Co-Authored-By: Claude Opus 4.6 (1M context) <noreply@anthropic.com>
19 KiB
Video Features Roadmap — Technical Consultation v1
Date: 2026-03-22 Specialists consulted: ML/AI Engineer, Backend Architect, Remotion Engineer, Frontend Architect, DevOps Engineer, Performance Engineer
Feature Overview
| # | Feature | Complexity | MVP | Full | Additional Infra |
|---|---|---|---|---|---|
| 1 | Advanced Remotion Templates | Easy-Medium | 3-4 days | 3-4 days | None — ready to implement |
| 2 | Viral Moments Detection | Medium | 5-7 days | 8-12 days | LLM API key only |
| 3 | Auto-Cut & Head Tracking | Very Hard | 12-15 days | 30-45 days | Phase 1: nothing; Phase 2: GPU worker |
| 4 | 9:16 Shorts Conversion | Medium | 6-8 days | +3-4 days after #3 | None |
| Total | 26-34 days | 44-65 days |
Realistic for one dev: 6-8 weeks (all MVPs) or 3-4 months (full versions).

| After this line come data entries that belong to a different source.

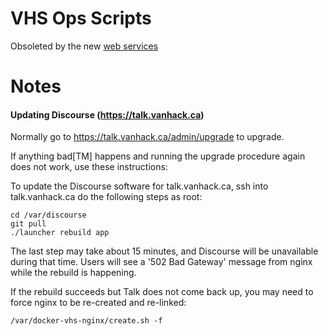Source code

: # VHS Ops Scripts

Obsoleted by the new [web services](https://github.com/vhs/web-services)

# Notes

#### Updating Discourse (https://talk.vanhack.ca)

Normally go to https://talk.vanhack.ca/admin/upgrade to upgrade.

If anything bad[TM] happens and running the upgrade procedure again does not work, use these instructions:

To update the Discourse software for talk.vanhack.ca, ssh into talk.vanhack.ca do the following steps as root:

    cd /var/discourse
    git pull
    ./launcher rebuild app

The last step may take about 15 minutes, and Discourse will be unavailable during that time. Users will see
a '502 Bad Gateway' message from nginx while the rebuild is happening.

If the rebuild succeeds but Talk does not come back up, you may need to force nginx to be re-created and
re-linked:

    /var/docker-vhs-nginx/create.sh -f
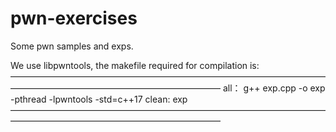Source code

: # pwn-exercises
Some pwn samples and exps.

We use libpwntools, the makefile required for compilation is:
————————————————————————————————————————————————————————————
all：
        g++ exp.cpp -o exp -pthread -lpwntools -std=c++17
clean:
        exp
————————————————————————————————————————————————————————————
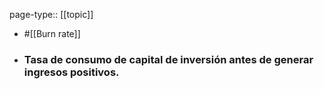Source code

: page-type:: [[topic]]

- #[[Burn rate]]

- ### Tasa de consumo de capital de inversión antes de generar ingresos positivos.



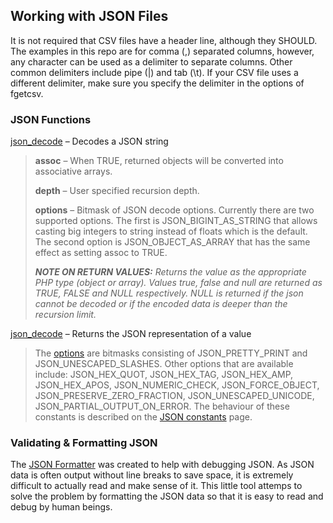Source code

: ## Working with JSON Files

It is not required that CSV files have a header line, although they SHOULD. The examples in this repo are for comma (,) separated columns, however, any character can be used as a delimiter to separate columns. Other common delimiters include pipe (|) and tab (\t). If your CSV file uses a different delimiter, make sure you specify the delimiter in the options of fgetcsv.

### JSON Functions
[json_decode](https://www.php.net/manual/en/function.json-decode.php) – Decodes a JSON string

> **assoc** – When TRUE, returned objects will be converted into associative arrays.
> 
> **depth** – User specified recursion depth.
> 
> **options** – Bitmask of JSON decode options. Currently there are two supported options. The first is JSON_BIGINT_AS_STRING that allows casting big integers to string instead of floats which is the default. The second option is JSON_OBJECT_AS_ARRAY that has the same effect as setting assoc to TRUE.
> 
> ***NOTE ON RETURN VALUES:** Returns the value as the appropriate PHP type (object or array). Values true, false and null are returned as TRUE, FALSE and NULL respectively. NULL is returned if the json cannot be decoded or if the encoded data is deeper than the recursion limit.*

[json_decode](https://www.php.net/manual/en/function.json-encode.php) – Returns the JSON representation of a value

> The [options]() are bitmasks consisting of JSON_PRETTY_PRINT and JSON_UNESCAPED_SLASHES. Other options that are available include: JSON_HEX_QUOT, JSON_HEX_TAG, JSON_HEX_AMP, JSON_HEX_APOS, JSON_NUMERIC_CHECK, JSON_FORCE_OBJECT, JSON_PRESERVE_ZERO_FRACTION, JSON_UNESCAPED_UNICODE, JSON_PARTIAL_OUTPUT_ON_ERROR. The behaviour of these constants is described on the [JSON constants](https://www.php.net/manual/en/json.constants.php) page.

### Validating & Formatting JSON
The [JSON Formatter](https://jsonformatter.curiousconcept.com/) was created to help with debugging JSON. As JSON data is often output without line breaks to save space, it is extremely difficult to actually read and make sense of it. This little tool attemps to solve the problem by formatting the JSON data so that it is easy to read and debug by human beings.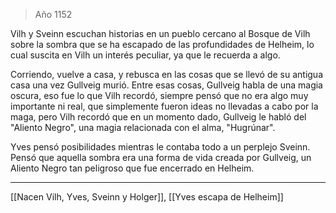 > Año 1152

Vilh y Sveinn escuchan historias en un pueblo cercano al Bosque de Vilh sobre la sombra que se ha escapado de las profundidades de Helheim, lo cual suscita en Vilh un interés peculiar, ya que le recuerda a algo.

Corriendo, vuelve a casa, y rebusca en las cosas que se llevó de su antigua casa una vez Gullveig murió. Entre esas cosas, Gullveig habla de una magia oscura, eso fue lo que Vilh recordó, siempre pensó que no era algo muy importante ni real, que simplemente fueron ideas no llevadas a cabo por la maga, pero Vilh recordó que en un momento dado, Gullveig le habló del "Aliento Negro", una magia relacionada con el alma, "Hugrúnar".

Yves pensó posibilidades mientras le contaba todo a un perplejo Sveinn. Pensó que aquella sombra era una forma de vida creada por Gullveig, un Aliento Negro tan peligroso que fue encerrado en Helheim.

---

[[Nacen Vilh, Yves, Sveinn y Holger]], [[Yves escapa de Helheim]]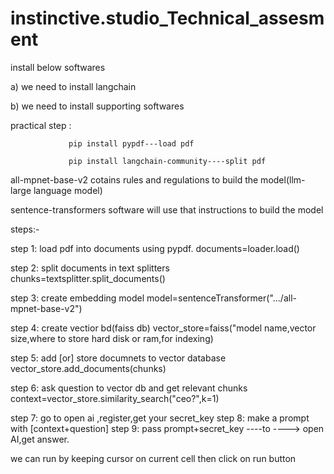 # instinctive.studio_Technical_assesment

install below softwares 

a) we need to install langchain

b) we need to install supporting softwares

practical step : 
               
                 pip install pypdf---load pdf
                
                 pip install langchain-community----split pdf

all-mpnet-base-v2 cotains rules and regulations to build the model(llm-large language model)

sentence-transformers software will use that instructions to build the model


steps:-

step 1: load pdf into documents using pypdf.
              documents=loader.load()

step 2: split documents in text splitters
             chunks=textsplitter.split_documents()

step 3: create embedding model
             model=sentenceTransformer(".../all-mpnet-base-v2")

step 4: create vectior bd(faiss db)
              vector_store=faiss("model name,vector size,where to store hard disk or ram,for indexing)

step 5: add [or] store documnets to vector database
               vector_store.add_documents(chunks)

step 6: ask question to vector db and get relevant chunks
               context=vector_store.similarity_search("ceo?",k=1)

step 7: go to open ai ,register,get your secret_key
step 8: make a prompt with [context+question]
step 9: pass prompt+secret_key ----to ----> open AI,get answer.


we can run by keeping cursor on current cell then click on run button
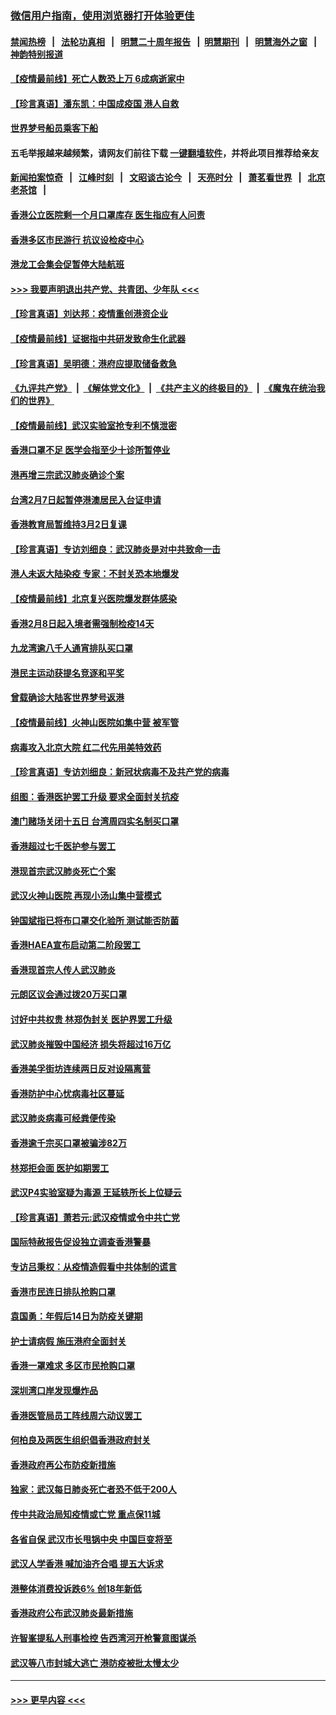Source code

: ### [微信用户指南，使用浏览器打开体验更佳](https://github.com/gfw-breaker/banned-news1/blob/master/indexes/wechat-guide.md?t=0)
#### [禁闻热榜](热点新闻.md?t=0)  &nbsp;&nbsp;|&nbsp;&nbsp; [法轮功真相](https://github.com/gfw-breaker/truth/blob/master/README.md?t=0) &nbsp;&nbsp;|&nbsp;&nbsp; [明慧二十周年报告](https://github.com/gfw-breaker/mh-reports/blob/master/README.md?t=0) &nbsp;&nbsp;|&nbsp;&nbsp;[明慧期刊](https://github.com/gfw-breaker/mh-qikan) &nbsp;&nbsp;|&nbsp;&nbsp; [明慧海外之窗](https://github.com/gfw-breaker/mh-news/blob/master/README.md?t=0) &nbsp;&nbsp;|&nbsp;&nbsp; [神韵特别报道](https://github.com/gfw-breaker/mh-news/blob/master/shenyun.md?t=0)
#### [【疫情最前线】死亡人数恐上万 6成病逝家中](../pages/nsc415/n11856687.md?t=02102102) 
#### [【珍言真语】潘东凯：中国成疫国 港人自救](../pages/nsc415/n11856962.md?t=02102102) 
#### [世界梦号船员乘客下船](../pages/nsc415/n11856883.md?t=02102102) 
#### 五毛举报越来越频繁，请网友们前往下载 [一键翻墙软件](https://github.com/gfw-breaker/ssr-accounts)，并将此项目推荐给亲友
#### [新闻拍案惊奇](https://github.com/gfw-breaker/banned-news1/blob/master/pages/link4.md) &nbsp;&nbsp;|&nbsp;&nbsp; [江峰时刻](https://github.com/gfw-breaker/banned-news1/blob/master/pages/link4.md) &nbsp;&nbsp;|&nbsp;&nbsp; [文昭谈古论今](https://github.com/gfw-breaker/banned-news1/blob/master/pages/link4.md) &nbsp;&nbsp;|&nbsp;&nbsp; [天亮时分](https://github.com/gfw-breaker/banned-news1/blob/master/pages/link4.md) &nbsp;&nbsp;|&nbsp;&nbsp; [萧茗看世界](https://github.com/gfw-breaker/banned-news1/blob/master/pages/link4.md) &nbsp;&nbsp;|&nbsp;&nbsp; [北京老茶馆](https://github.com/gfw-breaker/banned-news1/blob/master/pages/link4.md) &nbsp;&nbsp;|&nbsp;&nbsp; 
#### [香港公立医院剩一个月口罩库存 医生指应有人问责](../pages/nsc415/n11856875.md?t=02102102) 
#### [香港多区市民游行 抗议设检疫中心](../pages/nsc415/n11856866.md?t=02102102) 
#### [港龙工会集会促暂停大陆航班](../pages/nsc415/n11856840.md?t=02102102) 
#### [>>> 我要声明退出共产党、共青团、少年队 <<<](https://github.com/begood0513/goodnews/blob/master/quit/letter.md) 
#### [【珍言真语】刘达邦：疫情重创港资企业](../pages/nsc415/n11854274.md?t=02102102) 
#### [【疫情最前线】证据指中共研发致命生化武器](../pages/nsc415/n11853087.md?t=02102102) 
#### [【珍言真语】吴明德：港府应提取储备救急](../pages/nsc415/n11852734.md?t=02102102) 
#### [《九评共产党》](https://github.com/begood0513/9ping.md/blob/master/README.md) &nbsp;|&nbsp; [《解体党文化》](../../../../jtdwh.md/blob/master/README.md)  &nbsp;|&nbsp; [《共产主义的终极目的》](../../../../gczydzjmd.md/blob/master/README.md) &nbsp;|&nbsp; [《魔鬼在统治我们的世界》](../../../../mgztzwmdsj.md/blob/master/README.md) 
#### [【疫情最前线】武汉实验室抢专利不慎泄密](../pages/nsc415/n11850310.md?t=02102102) 
#### [香港口罩不足 医学会指至少十诊所暂停业](../pages/nsc415/n11850301.md?t=02102102) 
#### [港再增三宗武汉肺炎确诊个案](../pages/nsc415/n11850328.md?t=02102102) 
#### [台湾2月7日起暂停港澳居民入台证申请](../pages/nsc415/n11850304.md?t=02102102) 
#### [香港教育局暂维持3月2日复课](../pages/nsc415/n11850260.md?t=02102102) 
#### [【珍言真语】专访刘细良：武汉肺炎是对中共致命一击](../pages/nsc415/n11849934.md?t=02102102) 
#### [港人未返大陆染疫 专家：不封关恐本地爆发](../pages/nsc415/n11848021.md?t=02102102) 
#### [【疫情最前线】北京复兴医院爆发群体感染](../pages/nsc415/n11847626.md?t=02102102) 
#### [香港2月8日起入境者需强制检疫14天](../pages/nsc415/n11847658.md?t=02102102) 
#### [九龙湾逾八千人通宵排队买口罩](../pages/nsc415/n11847647.md?t=02102102) 
#### [港民主运动获提名竞逐和平奖](../pages/nsc415/n11847633.md?t=02102102) 
#### [曾载确诊大陆客世界梦号返港](../pages/nsc415/n11847608.md?t=02102102) 
#### [【疫情最前线】火神山医院如集中营 被军管](../pages/nsc415/n11847524.md?t=02102102) 
#### [病毒攻入北京大院 红二代先用美特效药](../pages/nsc415/n11847427.md?t=02102102) 
#### [【珍言真语】专访刘细良：新冠状病毒不及共产党的病毒](../pages/nsc415/n11847164.md?t=02102102) 
#### [组图：香港医护罢工升级 要求全面封关抗疫](../pages/nsc415/n11844107.md?t=02102102) 
#### [澳门赌场关闭十五日 台湾周四实名制买口罩](../pages/nsc415/n11845083.md?t=02102102) 
#### [香港超过七千医护参与罢工](../pages/nsc415/n11845051.md?t=02102102) 
#### [港现首宗武汉肺炎死亡个案](../pages/nsc415/n11844998.md?t=02102102) 
#### [武汉火神山医院 再现小汤山集中营模式](../pages/nsc415/n11844763.md?t=02102102) 
#### [钟国斌指已将布口罩交化验所 测试能否防菌](../pages/nsc415/n11842783.md?t=02102102) 
#### [香港HAEA宣布启动第二阶段罢工](../pages/nsc415/n11842723.md?t=02102102) 
#### [香港现首宗人传人武汉肺炎](../pages/nsc415/n11842766.md?t=02102102) 
#### [元朗区议会通过拨20万买口罩](../pages/nsc415/n11842754.md?t=02102102) 
#### [讨好中共权贵 林郑伪封关 医护界罢工升级](../pages/nsc415/n11842359.md?t=02102102) 
#### [武汉肺炎摧毁中国经济 损失将超过16万亿](../pages/nsc415/n11839723.md?t=02102102) 
#### [香港美孚街坊连续两日反对设隔离营](../pages/nsc415/n11839962.md?t=02102102) 
#### [香港防护中心忧病毒社区蔓延](../pages/nsc415/n11839933.md?t=02102102) 
#### [武汉肺炎病毒可经粪便传染](../pages/nsc415/n11839939.md?t=02102102) 
#### [香港逾千宗买口罩被骗涉82万](../pages/nsc415/n11839914.md?t=02102102) 
#### [林郑拒会面 医护如期罢工](../pages/nsc415/n11839892.md?t=02102102) 
#### [武汉P4实验室疑为毒源 王延轶所长上位疑云](../pages/nsc415/n11835543.md?t=02102102) 
#### [【珍言真语】萧若元:武汉疫情或令中共亡党](../pages/nsc415/n11829394.md?t=02102102) 
#### [国际特赦报告促设独立调查香港警暴](../pages/nsc415/n11833845.md?t=02102102) 
#### [专访吕秉权：从疫情造假看中共体制的谎言](../pages/nsc415/n11833813.md?t=02102102) 
#### [香港市民连日排队抢购口罩](../pages/nsc415/n11833794.md?t=02102102) 
#### [袁国勇：年假后14日为防疫关键期](../pages/nsc415/n11831088.md?t=02102102) 
#### [护士请病假 施压港府全面封关](../pages/nsc415/n11831030.md?t=02102102) 
#### [香港一罩难求 多区市民抢购口罩](../pages/nsc415/n11831002.md?t=02102102) 
#### [深圳湾口岸发现爆炸品](../pages/nsc415/n11828802.md?t=02102102) 
#### [香港医管局员工阵线周六动议罢工](../pages/nsc415/n11828762.md?t=02102102) 
#### [何柏良及两医生组织倡香港政府封关](../pages/nsc415/n11828749.md?t=02102102) 
#### [香港政府再公布防疫新措施](../pages/nsc415/n11828716.md?t=02102102) 
#### [独家：武汉每日肺炎死亡者恐不低于200人](../pages/nsc415/n11828240.md?t=02102102) 
#### [传中共政治局知疫情或亡党 重点保11城](../pages/nsc415/n11828145.md?t=02102102) 
#### [各省自保 武汉市长甩锅中央 中国巨变将至](../pages/nsc415/n11828021.md?t=02102102) 
#### [武汉人学香港 喊加油齐合唱 提五大诉求](../pages/nsc415/n11827046.md?t=02102102) 
#### [港整体消费投诉跌6% 创18年新低](../pages/nsc415/n11817280.md?t=02102102) 
#### [香港政府公布武汉肺炎最新措施](../pages/nsc415/n11817152.md?t=02102102) 
#### [许智峯提私人刑事检控 告西湾河开枪警意图谋杀](../pages/nsc415/n11817132.md?t=02102102) 
#### [武汉等八市封城大逃亡 港防疫被批太慢太少](../pages/nsc415/n11817058.md?t=02102102) 

----
#### [ >>> 更早内容 <<< ](../indexes/nsc415-earlier.md)
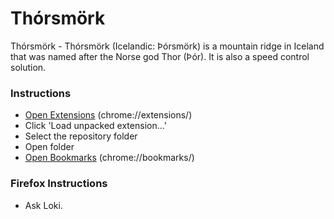 # Thórsmörk
Thórsmörk - Thórsmörk (Icelandic: Þórsmörk) is a mountain ridge in 
Iceland that was named after the Norse god Thor (Þór). It is also 
a speed control solution.


### Instructions
 - [Open Extensions](chrome://extensions/) (chrome://extensions/)
 - Click 'Load unpacked extension...' 
 - Select the repository folder
 - Open folder
 - [Open Bookmarks](chrome://bookmarks/) (chrome://bookmarks/)

### Firefox Instructions
 - Ask Loki.
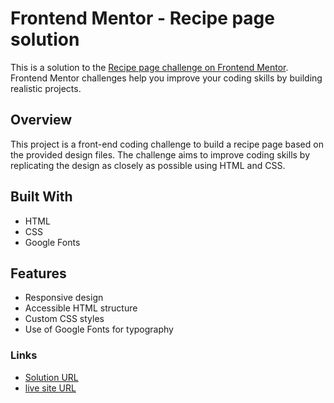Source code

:# Frontend Mentor - Recipe page solution

This is a solution to the [Recipe page challenge on Frontend Mentor](https://www.frontendmentor.io/challenges/recipe-page-KiTsR8QQKm). Frontend Mentor challenges help you improve your coding skills by building realistic projects.

## Overview

This project is a front-end coding challenge to build a recipe page based on the provided design files. The challenge aims to improve coding skills by replicating the design as closely as possible using HTML and CSS.

## Built With

- HTML
- CSS
- Google Fonts

## Features

- Responsive design
- Accessible HTML structure
- Custom CSS styles
- Use of Google Fonts for typography

### Links

- [Solution URL](https://github.com/mayurDayal2000/recipe-page-main)
- [live site URL](https://mayurdayal2000.github.io/recipe-page-main)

Feature 1: Advanced Remotion Templates
Status: Spec + implementation plan already written.
- Spec:
docs/superpowers/specs/2026-03-21-advanced-remotion-templates-design.md - Plan:
docs/superpowers/plans/2026-03-21-advanced-remotion-templates.md
Scope: Extend CaptionStyleSchema with 4 new highlight styles (pop_in, karaoke, bounce, glow_pulse), 2 transitions (zoom_in, drop_in), 3 fields (word_entrance, highlight_rotation_deg, text_transform). Seed 2 system presets: "Shorts" and "Podcast".
Changes: Schema extensions in Remotion + backend, rendering logic in Captions.tsx, Alembic migration for presets, frontend StyleEditor form controls.
No specialist input needed — fully designed, no new infrastructure.
Feature 2: Viral Moments Detection
Architecture
LLM API: Gemini 2.5 Flash (best Russian language support, $0.15/$0.60 per 1M tokens) or GPT-4o-mini (same pricing, slightly weaker Russian). Cost per 30-min video analysis: ~$0.005.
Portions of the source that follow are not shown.